Provided data Start Marker

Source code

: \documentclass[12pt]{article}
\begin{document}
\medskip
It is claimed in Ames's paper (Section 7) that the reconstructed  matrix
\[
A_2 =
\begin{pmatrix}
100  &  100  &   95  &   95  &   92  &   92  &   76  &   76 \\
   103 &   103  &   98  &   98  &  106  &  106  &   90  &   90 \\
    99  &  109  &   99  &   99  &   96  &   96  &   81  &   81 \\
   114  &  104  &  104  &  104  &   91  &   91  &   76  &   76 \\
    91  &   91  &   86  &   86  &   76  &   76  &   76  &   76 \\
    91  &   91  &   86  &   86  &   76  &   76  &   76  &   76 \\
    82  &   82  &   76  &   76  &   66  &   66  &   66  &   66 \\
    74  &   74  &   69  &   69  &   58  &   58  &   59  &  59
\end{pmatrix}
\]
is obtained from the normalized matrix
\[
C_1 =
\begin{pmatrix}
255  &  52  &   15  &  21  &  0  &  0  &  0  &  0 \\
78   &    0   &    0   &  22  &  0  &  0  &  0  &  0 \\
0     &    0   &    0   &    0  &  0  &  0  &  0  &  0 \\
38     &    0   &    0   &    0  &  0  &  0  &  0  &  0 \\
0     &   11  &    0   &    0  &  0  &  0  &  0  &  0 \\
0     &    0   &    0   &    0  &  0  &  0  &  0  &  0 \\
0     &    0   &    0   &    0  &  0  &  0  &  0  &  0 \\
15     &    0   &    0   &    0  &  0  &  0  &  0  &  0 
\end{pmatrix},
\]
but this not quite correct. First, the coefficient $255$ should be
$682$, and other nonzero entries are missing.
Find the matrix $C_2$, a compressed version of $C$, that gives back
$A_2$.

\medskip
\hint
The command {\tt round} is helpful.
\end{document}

Provided data End Marker
Provided data Start Marker

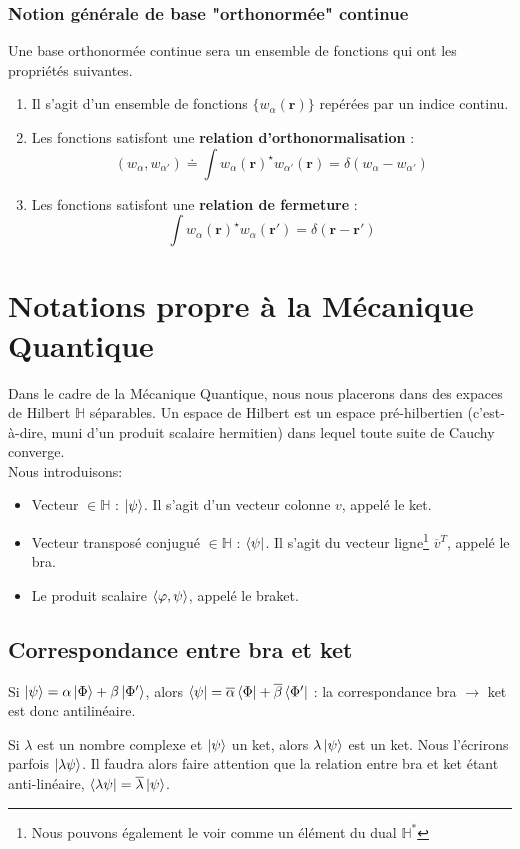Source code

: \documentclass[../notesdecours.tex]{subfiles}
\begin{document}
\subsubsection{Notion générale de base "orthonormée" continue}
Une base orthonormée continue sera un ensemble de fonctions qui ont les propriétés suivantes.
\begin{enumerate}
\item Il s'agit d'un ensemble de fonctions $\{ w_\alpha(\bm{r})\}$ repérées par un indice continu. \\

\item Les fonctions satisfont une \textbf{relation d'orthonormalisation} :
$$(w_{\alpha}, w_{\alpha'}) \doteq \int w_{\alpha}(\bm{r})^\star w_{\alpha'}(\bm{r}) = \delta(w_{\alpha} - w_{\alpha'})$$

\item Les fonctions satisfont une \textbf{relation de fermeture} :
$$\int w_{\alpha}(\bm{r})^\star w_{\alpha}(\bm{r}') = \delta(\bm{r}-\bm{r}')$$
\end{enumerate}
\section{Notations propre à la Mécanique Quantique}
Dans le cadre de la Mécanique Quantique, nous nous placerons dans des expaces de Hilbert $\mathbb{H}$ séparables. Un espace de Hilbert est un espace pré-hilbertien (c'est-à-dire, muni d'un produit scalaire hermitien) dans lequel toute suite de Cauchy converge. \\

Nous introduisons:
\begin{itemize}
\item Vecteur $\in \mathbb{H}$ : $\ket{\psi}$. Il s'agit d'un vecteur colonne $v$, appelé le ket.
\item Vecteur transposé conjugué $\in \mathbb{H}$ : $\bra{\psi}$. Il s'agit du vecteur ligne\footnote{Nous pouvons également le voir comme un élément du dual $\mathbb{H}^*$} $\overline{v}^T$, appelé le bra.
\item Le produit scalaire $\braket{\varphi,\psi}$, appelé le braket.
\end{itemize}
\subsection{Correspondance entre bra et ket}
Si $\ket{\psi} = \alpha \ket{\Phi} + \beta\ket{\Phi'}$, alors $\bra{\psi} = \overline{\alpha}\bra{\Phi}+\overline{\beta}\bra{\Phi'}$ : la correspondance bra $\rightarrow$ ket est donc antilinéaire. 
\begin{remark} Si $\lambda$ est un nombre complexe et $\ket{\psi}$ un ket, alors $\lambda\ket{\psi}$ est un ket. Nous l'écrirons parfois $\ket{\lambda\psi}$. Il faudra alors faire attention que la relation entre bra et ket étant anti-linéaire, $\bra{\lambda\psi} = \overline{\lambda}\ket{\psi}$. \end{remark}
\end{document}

Provided data End Marker
Provided data Start Marker

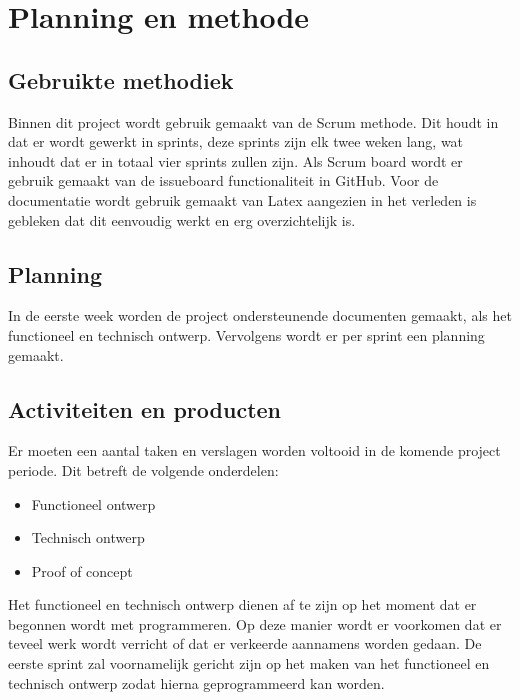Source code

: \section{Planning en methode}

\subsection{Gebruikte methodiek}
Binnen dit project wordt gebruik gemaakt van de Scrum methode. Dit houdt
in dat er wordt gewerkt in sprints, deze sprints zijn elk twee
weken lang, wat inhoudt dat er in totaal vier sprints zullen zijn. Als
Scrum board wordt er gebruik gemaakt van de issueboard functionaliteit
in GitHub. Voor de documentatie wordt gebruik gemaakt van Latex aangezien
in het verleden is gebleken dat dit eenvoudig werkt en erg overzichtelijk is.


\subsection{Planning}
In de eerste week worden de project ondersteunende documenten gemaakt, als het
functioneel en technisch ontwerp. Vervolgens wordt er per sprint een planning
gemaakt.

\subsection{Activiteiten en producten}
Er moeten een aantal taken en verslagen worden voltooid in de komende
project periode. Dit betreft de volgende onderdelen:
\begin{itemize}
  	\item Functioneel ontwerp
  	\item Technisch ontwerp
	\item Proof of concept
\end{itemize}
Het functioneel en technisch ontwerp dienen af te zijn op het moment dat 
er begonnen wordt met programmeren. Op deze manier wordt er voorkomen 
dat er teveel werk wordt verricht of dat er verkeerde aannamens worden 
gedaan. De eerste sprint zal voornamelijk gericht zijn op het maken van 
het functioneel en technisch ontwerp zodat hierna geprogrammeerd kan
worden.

Provided data End Marker

● **Description of the task**:
Every line of the listing that includes the word "pmatrix" belongs in the answer.

● **Expected answer**:
\begin{pmatrix}
\end{pmatrix}
\begin{pmatrix}
\end{pmatrix},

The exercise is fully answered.